En plaçant un projet éthique au cœur de son œuvre, Shelley pousse aussi à s’interroger sur le rôle de l’écrivain et sur l’utilisation de la forme roman pour faire passer des idées morales. En présentant le non-humain comme un sujet de fiction à part entière, Shelley offre au lecteur une expérience de pensée qui fait rentrer l'inanimé ou l'inhumain dans la sphère de l'éthique.

Mais l’insistance sur l’ancrage dans une réalité matérielle contient également un message politique, qui réclame de considérer la réforme sociale dans une continuité avec le rapport à la nature. A travers des propositions très concrètes de réforme éducative et affective à l’échelle de la famille, Shelley propose un programme éthique complet englobant le social et le naturel. L’utilisation du roman et la multiplication des personnages entrainent une multiplication des points de vue, qui rappelle les concepts bakhtiniens de dialogisme et de polyphonie : en multipliant les narrateurs peu fiables, Shelley pointe du doigt l’articulation entre le discours du narrateur principal et celui des autres personnages, ce qui permet de conserver des voix et des consciences indépendantes et de mettre en relief des intérêts contradictoires. Ce procédé permet non seulement de présenter arguments et contre-arguments rationnels et émotionnels à des idéologies divergentes, mais également de rappeler la nécessité de développer un cadre éthique réconciliant ces différents points de vue.

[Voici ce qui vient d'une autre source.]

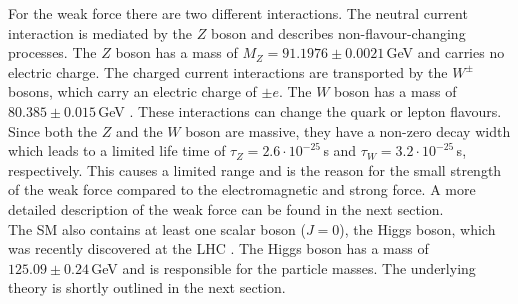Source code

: \noindent For the weak force there are two different interactions. The neutral current interaction is mediated by the $Z$ boson and describes non-flavour-changing processes. The $Z$ boson has a mass of $M_Z=91.1976 \pm 0.0021$\,GeV \cite{SMmasses} and carries no electric charge. The charged current interactions are transported by the $W^\pm$ bosons, which carry an electric charge of $\pm e$. The $W$ boson has a mass of $80.385 \pm 0.015$\,GeV \cite{SMmasses}. These interactions can change the quark or lepton flavours. Since both the $Z$ and the $W$ boson are massive, they have a non-zero decay width which leads to a limited life time of $\tau_Z=2.6\cdot 10^{-25}$\,s and $\tau_W=3.2\cdot 10^{-25}$\,s, respectively. This causes a limited range and is the reason for the small strength of the weak force compared to the electromagnetic and strong force. A more detailed description of the weak force can be found in the next section.\\ 

\noindent The SM also contains at least one scalar boson ($J=0$), the Higgs boson, which was recently discovered at the LHC \cite{cms_higgsdiscov,atlas_higgsdiscov}. The Higgs boson has a mass of $125.09 \pm 0.24$\,GeV and is responsible for the particle masses. The underlying theory is shortly outlined in the next section.\\

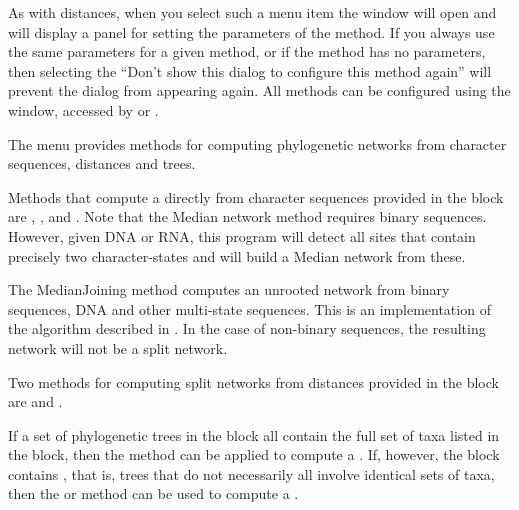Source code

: \documentclass[11pt]{article}
\begin{document}
As with distances,
when you select such a menu item the  window will open
and will display a panel for setting the parameters of the method.
If you always use the same parameters for a given method, or if the method
has no parameters, then
selecting the ``Don't show this dialog to configure this method again''
will prevent the  dialog from appearing again.
All methods can be configured using the  window, accessed by
 or
.


The  menu provides methods for computing phylogenetic
networks from character sequences, distances and trees.

Methods that compute a  directly from character sequences
provided in the  block
are ,  , 
and
.
Note that the Median network method requires binary sequences.
However, given DNA or RNA, this program will detect all sites that contain
precisely two character-states and will build a Median network from these.

The MedianJoining method computes an unrooted network from
binary sequences, DNA and other multi-state sequences.
This is an implementation of the algorithm described
in \cite{Bandelt1999}.
In the case of non-binary sequences, the resulting network will not
be a split network.

Two methods for computing split networks from distances provided
in the  block are
 and .

If a set of phylogenetic trees in the  block
all contain the full set of taxa listed in the  block,
then the  method can be applied
to compute a .
If, however, the  block contains , that is,
trees that do not necessarily all involve identical sets of taxa,
then the  or 
method can be used to compute a .

\end{document}
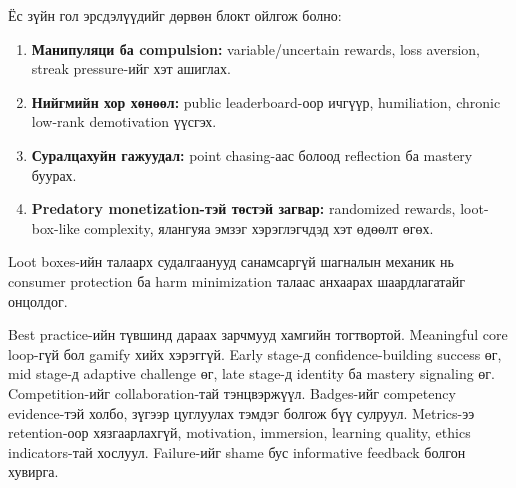 \begin{sloppy}
Ёс зүйн гол эрсдэлүүдийг дөрвөн блокт ойлгож болно:
\begin{enumerate}
  \item \textbf{Манипуляци ба compulsion:} variable/uncertain rewards, loss aversion, streak pressure-ийг хэт ашиглах.
  \item \textbf{Нийгмийн хор хөнөөл:} public leaderboard-оор ичгүүр, humiliation, chronic low-rank demotivation үүсгэх.
  \item \textbf{Суралцахуйн гажуудал:} point chasing-аас болоод reflection ба mastery буурах.
  \item \textbf{Predatory monetization-тэй төстэй загвар:} randomized rewards, loot-box-like complexity, ялангуяа эмзэг хэрэглэгчдэд хэт өдөөлт өгөх.
\end{enumerate}
Loot boxes-ийн талаарх судалгаанууд санамсаргүй шагналын механик нь consumer protection ба harm minimization талаас анхаарах шаардлагатайг онцолдог.

Best practice-ийн түвшинд дараах зарчмууд хамгийн тогтвортой. Meaningful core loop-гүй бол gamify хийх хэрэггүй. Early stage-д confidence-building success өг, mid stage-д adaptive challenge өг, late stage-д identity ба mastery signaling өг. Competition-ийг collaboration-тай тэнцвэржүүл. Badges-ийг competency evidence-тэй холбо, зүгээр цуглуулах тэмдэг болгож бүү сулруул. Metrics-ээ retention-оор хязгаарлахгүй, motivation, immersion, learning quality, ethics indicators-тай хослуул. Failure-ийг shame бус informative feedback болгон хувирга.


\end{sloppy}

Enfin, le détour par la forme romanesque prend sens dans une culture genrée, dans laquelle la fiction est l’une des rares formes d’expression intellectuelle ouverte aux femmes. Par le biais de la fiction, Mary Shelley peut alors se livrer à des considérations politiques, écologiques et sociales. En se réappropriant le genre de la domestic romance avec Lodore et Falkner, Shelley concilie un impératif de respectabilité et de survie économique avec une certaine liberté intellectuelle qui lui permet de répondre à Godwin, Malthus et P.B. Shelley. »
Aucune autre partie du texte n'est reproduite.